Aim of the exercise:
Could you filter the records below and keep only the lines with the word "jscs"?

Records supplied:
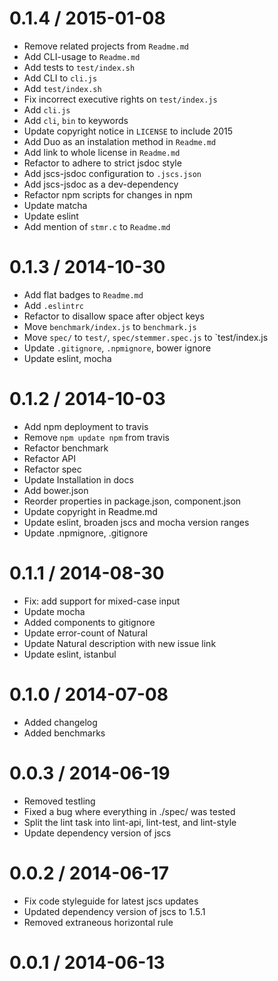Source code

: 
0.1.4 / 2015-01-08
==================

  * Remove related projects from `Readme.md`
  * Add CLI-usage to `Readme.md`
  * Add tests to `test/index.sh`
  * Add CLI to `cli.js`
  * Add `test/index.sh`
  * Fix incorrect executive rights on `test/index.js`
  * Add `cli.js`
  * Add `cli`, `bin` to keywords
  * Update copyright notice in `LICENSE` to include 2015
  * Add Duo as an instalation method in `Readme.md`
  * Add link to whole license in `Readme.md`
  * Refactor to adhere to strict jsdoc style
  * Add jscs-jsdoc configuration to `.jscs.json`
  * Add jscs-jsdoc as a dev-dependency
  * Refactor npm scripts for changes in npm
  * Update matcha
  * Update eslint
  * Add mention of `stmr.c` to `Readme.md`

0.1.3 / 2014-10-30
==================

 * Add flat badges to `Readme.md`
 * Add `.eslintrc`
 * Refactor to disallow space after object keys
 * Move `benchmark/index.js` to `benchmark.js`
 * Move `spec/` to `test/`, `spec/stemmer.spec.js` to `test/index.js
 * Update `.gitignore`, `.npmignore`, bower ignore
 * Update eslint, mocha

0.1.2 / 2014-10-03
==================

 * Add npm deployment to travis
 * Remove `npm update npm` from travis
 * Refactor benchmark
 * Refactor API
 * Refactor spec
 * Update Installation in docs
 * Add bower.json
 * Reorder properties in package.json, component.json
 * Update copyright in Readme.md
 * Update eslint, broaden jscs and mocha version ranges
 * Update .npmignore, .gitignore

0.1.1 / 2014-08-30
==================

 * Fix: add support for mixed-case input
 * Update mocha
 * Added components to gitignore
 * Update error-count of Natural
 * Update Natural description with new issue link
 * Update eslint, istanbul

0.1.0 / 2014-07-08
==================

 * Added changelog
 * Added benchmarks

0.0.3 / 2014-06-19
==================

 * Removed testling
 * Fixed a bug where everything in ./spec/ was tested
 * Split the lint task into lint-api, lint-test, and lint-style
 * Update dependency version of jscs

0.0.2 / 2014-06-17
==================

 * Fix code styleguide for latest jscs updates
 * Updated dependency version of jscs to 1.5.1
 * Removed extraneous horizontal rule

0.0.1 / 2014-06-13
==================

Result of this task:
  * Add jscs-jsdoc configuration to `.jscs.json`
  * Add jscs-jsdoc as a dev-dependency
 * Update eslint, broaden jscs and mocha version ranges
 * Update dependency version of jscs
 * Fix code styleguide for latest jscs updates
 * Updated dependency version of jscs to 1.5.1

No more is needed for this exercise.